▸ Work instruction: Lines below containing the word "attackers" should be copied out.

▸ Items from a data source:
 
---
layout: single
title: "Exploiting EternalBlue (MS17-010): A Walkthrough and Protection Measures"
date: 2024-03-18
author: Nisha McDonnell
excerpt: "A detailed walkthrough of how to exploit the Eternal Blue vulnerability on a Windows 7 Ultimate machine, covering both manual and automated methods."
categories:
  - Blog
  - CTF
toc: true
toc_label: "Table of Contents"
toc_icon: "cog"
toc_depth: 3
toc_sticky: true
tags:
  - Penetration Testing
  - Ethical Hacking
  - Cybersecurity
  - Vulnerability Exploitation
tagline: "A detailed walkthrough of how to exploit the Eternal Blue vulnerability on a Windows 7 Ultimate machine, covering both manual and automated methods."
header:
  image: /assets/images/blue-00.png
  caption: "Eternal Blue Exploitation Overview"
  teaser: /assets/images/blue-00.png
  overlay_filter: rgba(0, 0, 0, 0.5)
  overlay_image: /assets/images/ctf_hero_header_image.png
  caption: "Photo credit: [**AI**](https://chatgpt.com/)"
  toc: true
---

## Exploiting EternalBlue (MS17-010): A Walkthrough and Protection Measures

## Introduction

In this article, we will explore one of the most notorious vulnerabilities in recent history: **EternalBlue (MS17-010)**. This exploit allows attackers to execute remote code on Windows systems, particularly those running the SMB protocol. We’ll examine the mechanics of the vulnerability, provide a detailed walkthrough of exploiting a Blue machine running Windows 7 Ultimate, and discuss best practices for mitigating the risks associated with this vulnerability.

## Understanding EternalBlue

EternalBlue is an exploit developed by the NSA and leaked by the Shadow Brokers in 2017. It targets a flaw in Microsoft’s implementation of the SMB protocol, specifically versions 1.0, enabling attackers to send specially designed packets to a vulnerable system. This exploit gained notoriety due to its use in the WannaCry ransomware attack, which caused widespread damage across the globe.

▸ Answer space:
In this article, we will explore one of the most notorious vulnerabilities in recent history: **EternalBlue (MS17-010)**. This exploit allows attackers to execute remote code on Windows systems, particularly those running the SMB protocol. We’ll examine the mechanics of the vulnerability, provide a detailed walkthrough of exploiting a Blue machine running Windows 7 Ultimate, and discuss best practices for mitigating the risks associated with this vulnerability.
EternalBlue is an exploit developed by the NSA and leaked by the Shadow Brokers in 2017. It targets a flaw in Microsoft’s implementation of the SMB protocol, specifically versions 1.0, enabling attackers to send specially designed packets to a vulnerable system. This exploit gained notoriety due to its use in the WannaCry ransomware attack, which caused widespread damage across the globe.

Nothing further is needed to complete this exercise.